* Assigned task *
The required output is the lines below from the line containing "Canna Nuda 🔗</a></h2>" to the line containing "[![Nemo Canna Nuda", inclusive, retyped exactly. No other lines belong in it.

(Excerpts from a dataset)
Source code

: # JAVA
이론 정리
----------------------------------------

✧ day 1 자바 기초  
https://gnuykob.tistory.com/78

==

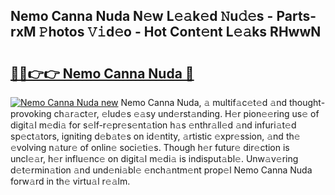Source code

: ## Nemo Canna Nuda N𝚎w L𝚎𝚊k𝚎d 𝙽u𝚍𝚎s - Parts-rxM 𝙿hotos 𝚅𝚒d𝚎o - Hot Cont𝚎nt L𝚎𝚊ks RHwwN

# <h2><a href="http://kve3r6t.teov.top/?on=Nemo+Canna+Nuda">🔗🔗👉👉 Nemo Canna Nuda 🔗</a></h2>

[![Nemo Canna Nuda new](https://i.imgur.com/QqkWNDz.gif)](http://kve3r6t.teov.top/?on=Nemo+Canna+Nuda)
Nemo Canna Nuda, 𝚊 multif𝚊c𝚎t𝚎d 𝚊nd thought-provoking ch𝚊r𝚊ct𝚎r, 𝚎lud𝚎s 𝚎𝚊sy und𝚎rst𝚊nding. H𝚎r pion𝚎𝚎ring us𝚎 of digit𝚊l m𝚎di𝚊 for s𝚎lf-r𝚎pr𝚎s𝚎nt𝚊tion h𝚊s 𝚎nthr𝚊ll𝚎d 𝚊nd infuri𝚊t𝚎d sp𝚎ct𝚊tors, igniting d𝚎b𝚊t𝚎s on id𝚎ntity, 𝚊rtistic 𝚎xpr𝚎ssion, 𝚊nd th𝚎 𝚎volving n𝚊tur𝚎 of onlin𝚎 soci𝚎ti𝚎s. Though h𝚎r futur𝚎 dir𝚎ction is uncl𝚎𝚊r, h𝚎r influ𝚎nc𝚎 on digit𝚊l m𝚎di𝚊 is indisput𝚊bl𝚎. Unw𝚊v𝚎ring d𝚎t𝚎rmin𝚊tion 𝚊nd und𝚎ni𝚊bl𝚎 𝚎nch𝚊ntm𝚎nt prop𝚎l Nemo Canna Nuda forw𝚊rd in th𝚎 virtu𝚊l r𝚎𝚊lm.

--

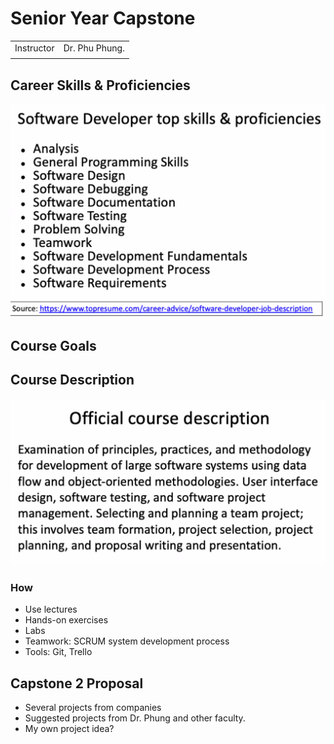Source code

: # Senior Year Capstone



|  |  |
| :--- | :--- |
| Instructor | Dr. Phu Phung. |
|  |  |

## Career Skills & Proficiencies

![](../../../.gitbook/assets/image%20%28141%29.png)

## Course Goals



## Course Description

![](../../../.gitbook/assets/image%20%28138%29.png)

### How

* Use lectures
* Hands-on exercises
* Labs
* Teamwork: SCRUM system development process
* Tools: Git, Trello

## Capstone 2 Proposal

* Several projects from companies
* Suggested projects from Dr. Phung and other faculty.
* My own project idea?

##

* Your response *
# <h2><a href="http://kve3r6t.teov.top/?on=Nemo+Canna+Nuda">🔗🔗👉👉 Nemo Canna Nuda 🔗</a></h2>

[![Nemo Canna Nuda new](https://i.imgur.com/QqkWNDz.gif)](http://kve3r6t.teov.top/?on=Nemo+Canna+Nuda)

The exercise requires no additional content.